Die Handlung an sich ist gar nicht leicht erzählt. Am Anfang ist noch alles überschaubar. Da kommt ein Künstler mittleren Alters zurück in seinen Heimatort, um an einer Beerdigung teilzunehmen. Es zieht ihn magisch zur alten Farm am Ende der Straße, wo einst seine Freundin Lettie mit ihrer Mutter und Großmutter lebte. Hinter dem Gehöft aus rotem Backstein setzt er sich an den Ententeich, den die kleine Lettie damals ihren „Ozean“ nannte. Ab da prasseln die Erinnerungen wie Regentropfen auf den Mann ein: Wie ein australischer Opalschürfer, der bei seinen Eltern zur Untermiete wohnte, erst sein Kätzchen überfuhr und dann sich selbst umbrachte, wie dieses Ereignis ein Ungeheuer aus einer anderen Welt anlockte, wie Lettie Hempstock versuchte, dieses „Ding“ zu bannen und alles schief ging, weil der Junge für einen kurzen Moment ihre Hand losgelassen hat…ab da wird alles phantastisch, unheimlich und großartig zugleich.

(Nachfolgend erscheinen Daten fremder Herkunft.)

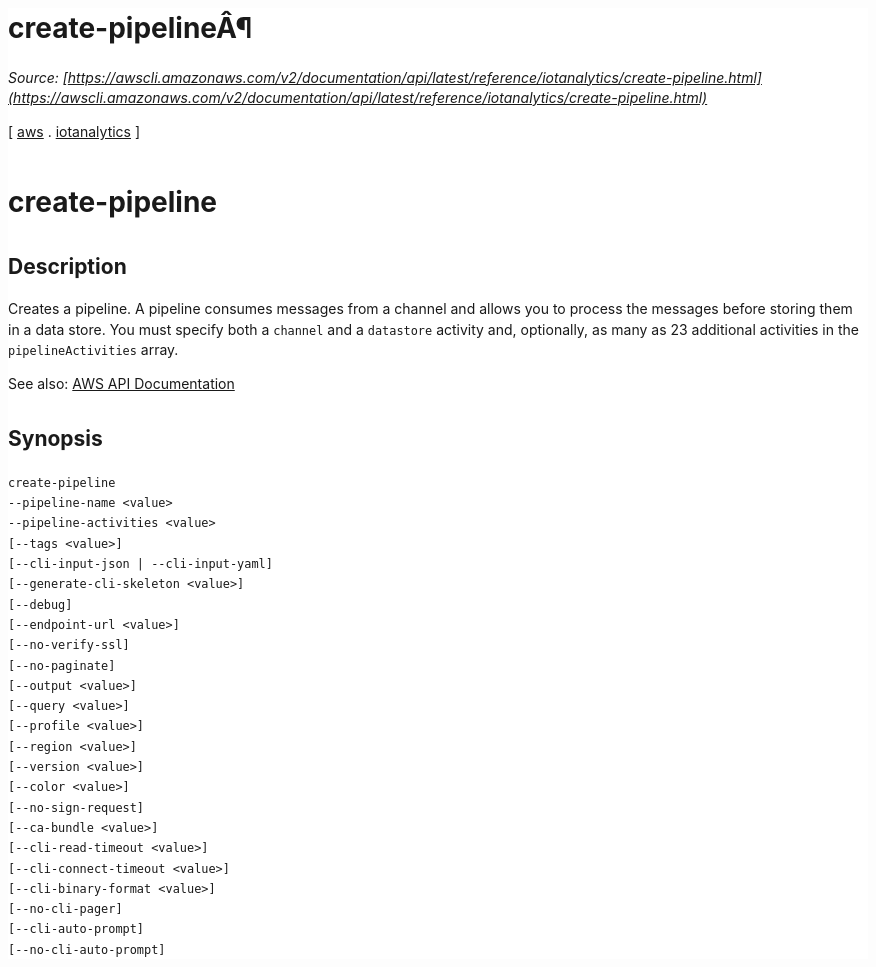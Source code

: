 # create-pipelineÂ¶

*Source: [https://awscli.amazonaws.com/v2/documentation/api/latest/reference/iotanalytics/create-pipeline.html](https://awscli.amazonaws.com/v2/documentation/api/latest/reference/iotanalytics/create-pipeline.html)*

[ [aws](https://awscli.amazonaws.com/v2/documentation/api/latest/reference/index.html#cli-aws) . [iotanalytics](https://awscli.amazonaws.com/v2/documentation/api/latest/reference/iotanalytics/index.html#cli-aws-iotanalytics) ]

# create-pipeline

## Description

Creates a pipeline. A pipeline consumes messages from a channel and allows you to process the messages before storing them in a data store. You must specify both a `channel` and a `datastore` activity and, optionally, as many as 23 additional activities in the `pipelineActivities` array.

See also: [AWS API Documentation](https://docs.aws.amazon.com/goto/WebAPI/iotanalytics-2017-11-27/CreatePipeline)

## Synopsis

```
create-pipeline
--pipeline-name <value>
--pipeline-activities <value>
[--tags <value>]
[--cli-input-json | --cli-input-yaml]
[--generate-cli-skeleton <value>]
[--debug]
[--endpoint-url <value>]
[--no-verify-ssl]
[--no-paginate]
[--output <value>]
[--query <value>]
[--profile <value>]
[--region <value>]
[--version <value>]
[--color <value>]
[--no-sign-request]
[--ca-bundle <value>]
[--cli-read-timeout <value>]
[--cli-connect-timeout <value>]
[--cli-binary-format <value>]
[--no-cli-pager]
[--cli-auto-prompt]
[--no-cli-auto-prompt]
```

„Der Ozean am Ende der Straße“ ist ein modernes Märchen für alle Erwachsenen, die heute noch bei einem Waldspaziergang hinter dem nächsten Baum ein Knusperhäuschen vermuten, die sich manchmal nachts von den Schatten in ihren Häusern beobachtet fühlen und in ihren Träumen immer noch  fliegen können. Oder eben auch für Leser, die es so wie der Romanheld halten: „Ich mochte Mythen. Das waren keine Geschichten für Erwachsene, aber es waren auch keine Kindergeschichten. Sie waren besser. Denn sie waren.“

deep read_Ozeam am Ende der Straße Widmung

 

15 Kommentare zu “„Der Ozean am Ende der Straße“ von Neil Gaiman

  1. Ein ganz tolles Buch und eine sehr schöne Rezension! Ich habe es letztes Jahr im Urlaub in Laos in einem winzig kleinen Second-Hand-Buchladen gefunden und mich so gefreut, da es doch gerade erst erschienen war. Hab ich dann am Strand durchgelesen und noch heute rieselt es raus, wenn ich es in die Hand nehme. Werde meine Rezension die Tage mal aus dem Archiv holen und auch hochladen 🙂 Danke fürs Erinnern.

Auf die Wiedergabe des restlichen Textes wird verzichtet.